Task to carry out: Nothing in the entries may differ when you return them.

Data records:

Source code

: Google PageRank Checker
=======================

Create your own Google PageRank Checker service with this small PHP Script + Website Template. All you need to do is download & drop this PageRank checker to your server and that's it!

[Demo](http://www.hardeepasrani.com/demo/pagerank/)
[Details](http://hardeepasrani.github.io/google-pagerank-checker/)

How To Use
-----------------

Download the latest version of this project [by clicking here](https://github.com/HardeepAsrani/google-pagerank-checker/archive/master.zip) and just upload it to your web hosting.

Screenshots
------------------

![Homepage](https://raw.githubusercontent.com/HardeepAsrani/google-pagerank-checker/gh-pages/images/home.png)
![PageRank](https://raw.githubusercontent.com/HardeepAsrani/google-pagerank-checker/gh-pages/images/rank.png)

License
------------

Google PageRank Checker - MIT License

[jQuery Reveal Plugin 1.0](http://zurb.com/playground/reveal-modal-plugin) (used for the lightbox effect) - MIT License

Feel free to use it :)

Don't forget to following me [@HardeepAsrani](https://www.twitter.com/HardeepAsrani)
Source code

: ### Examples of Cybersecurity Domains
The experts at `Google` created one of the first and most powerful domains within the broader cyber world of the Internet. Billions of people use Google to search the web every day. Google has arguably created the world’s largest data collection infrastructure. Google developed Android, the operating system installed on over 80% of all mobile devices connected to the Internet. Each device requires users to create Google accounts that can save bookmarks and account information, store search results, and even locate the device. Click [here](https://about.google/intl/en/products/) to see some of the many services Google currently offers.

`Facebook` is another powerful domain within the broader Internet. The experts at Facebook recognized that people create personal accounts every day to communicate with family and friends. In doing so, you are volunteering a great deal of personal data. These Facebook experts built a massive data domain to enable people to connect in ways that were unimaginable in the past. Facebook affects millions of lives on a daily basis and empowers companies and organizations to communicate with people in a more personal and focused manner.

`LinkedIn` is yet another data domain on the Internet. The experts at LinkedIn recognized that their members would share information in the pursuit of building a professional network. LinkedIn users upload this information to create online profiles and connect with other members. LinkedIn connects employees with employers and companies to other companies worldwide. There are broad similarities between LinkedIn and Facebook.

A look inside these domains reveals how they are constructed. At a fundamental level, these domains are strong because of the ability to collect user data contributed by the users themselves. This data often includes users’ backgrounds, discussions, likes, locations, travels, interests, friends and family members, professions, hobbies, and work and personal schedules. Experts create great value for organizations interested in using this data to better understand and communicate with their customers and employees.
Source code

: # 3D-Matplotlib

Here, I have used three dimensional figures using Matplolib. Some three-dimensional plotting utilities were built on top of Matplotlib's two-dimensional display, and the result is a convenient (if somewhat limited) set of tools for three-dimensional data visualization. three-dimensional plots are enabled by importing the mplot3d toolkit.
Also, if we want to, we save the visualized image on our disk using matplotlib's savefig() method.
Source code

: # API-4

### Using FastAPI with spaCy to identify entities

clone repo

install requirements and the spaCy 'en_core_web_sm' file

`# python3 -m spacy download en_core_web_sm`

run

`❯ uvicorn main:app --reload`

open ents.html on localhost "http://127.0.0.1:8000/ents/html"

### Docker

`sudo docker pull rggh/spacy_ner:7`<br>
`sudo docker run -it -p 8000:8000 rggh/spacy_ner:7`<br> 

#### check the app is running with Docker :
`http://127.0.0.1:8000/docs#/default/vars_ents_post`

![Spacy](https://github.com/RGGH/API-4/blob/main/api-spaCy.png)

Answer to this problem:
Source code

: Google PageRank Checker
=======================

Create your own Google PageRank Checker service with this small PHP Script + Website Template. All you need to do is download & drop this PageRank checker to your server and that's it!

[Demo](http://www.hardeepasrani.com/demo/pagerank/)
[Details](http://hardeepasrani.github.io/google-pagerank-checker/)

How To Use
-----------------

Download the latest version of this project [by clicking here](https://github.com/HardeepAsrani/google-pagerank-checker/archive/master.zip) and just upload it to your web hosting.

Screenshots
------------------

![Homepage](https://raw.githubusercontent.com/HardeepAsrani/google-pagerank-checker/gh-pages/images/home.png)
![PageRank](https://raw.githubusercontent.com/HardeepAsrani/google-pagerank-checker/gh-pages/images/rank.png)

License
------------

Google PageRank Checker - MIT License

[jQuery Reveal Plugin 1.0](http://zurb.com/playground/reveal-modal-plugin) (used for the lightbox effect) - MIT License

Feel free to use it :)

Don't forget to following me [@HardeepAsrani](https://www.twitter.com/HardeepAsrani)
Source code

: ### Examples of Cybersecurity Domains
The experts at `Google` created one of the first and most powerful domains within the broader cyber world of the Internet. Billions of people use Google to search the web every day. Google has arguably created the world’s largest data collection infrastructure. Google developed Android, the operating system installed on over 80% of all mobile devices connected to the Internet. Each device requires users to create Google accounts that can save bookmarks and account information, store search results, and even locate the device. Click [here](https://about.google/intl/en/products/) to see some of the many services Google currently offers.

`Facebook` is another powerful domain within the broader Internet. The experts at Facebook recognized that people create personal accounts every day to communicate with family and friends. In doing so, you are volunteering a great deal of personal data. These Facebook experts built a massive data domain to enable people to connect in ways that were unimaginable in the past. Facebook affects millions of lives on a daily basis and empowers companies and organizations to communicate with people in a more personal and focused manner.

`LinkedIn` is yet another data domain on the Internet. The experts at LinkedIn recognized that their members would share information in the pursuit of building a professional network. LinkedIn users upload this information to create online profiles and connect with other members. LinkedIn connects employees with employers and companies to other companies worldwide. There are broad similarities between LinkedIn and Facebook.

A look inside these domains reveals how they are constructed. At a fundamental level, these domains are strong because of the ability to collect user data contributed by the users themselves. This data often includes users’ backgrounds, discussions, likes, locations, travels, interests, friends and family members, professions, hobbies, and work and personal schedules. Experts create great value for organizations interested in using this data to better understand and communicate with their customers and employees.
Source code

: # 3D-Matplotlib

Here, I have used three dimensional figures using Matplolib. Some three-dimensional plotting utilities were built on top of Matplotlib's two-dimensional display, and the result is a convenient (if somewhat limited) set of tools for three-dimensional data visualization. three-dimensional plots are enabled by importing the mplot3d toolkit.
Also, if we want to, we save the visualized image on our disk using matplotlib's savefig() method.
Source code

: # API-4

### Using FastAPI with spaCy to identify entities

clone repo

install requirements and the spaCy 'en_core_web_sm' file

`# python3 -m spacy download en_core_web_sm`

run

`❯ uvicorn main:app --reload`

open ents.html on localhost "http://127.0.0.1:8000/ents/html"

### Docker

`sudo docker pull rggh/spacy_ner:7`<br>
`sudo docker run -it -p 8000:8000 rggh/spacy_ner:7`<br> 

#### check the app is running with Docker :
`http://127.0.0.1:8000/docs#/default/vars_ents_post`

![Spacy](https://github.com/RGGH/API-4/blob/main/api-spaCy.png)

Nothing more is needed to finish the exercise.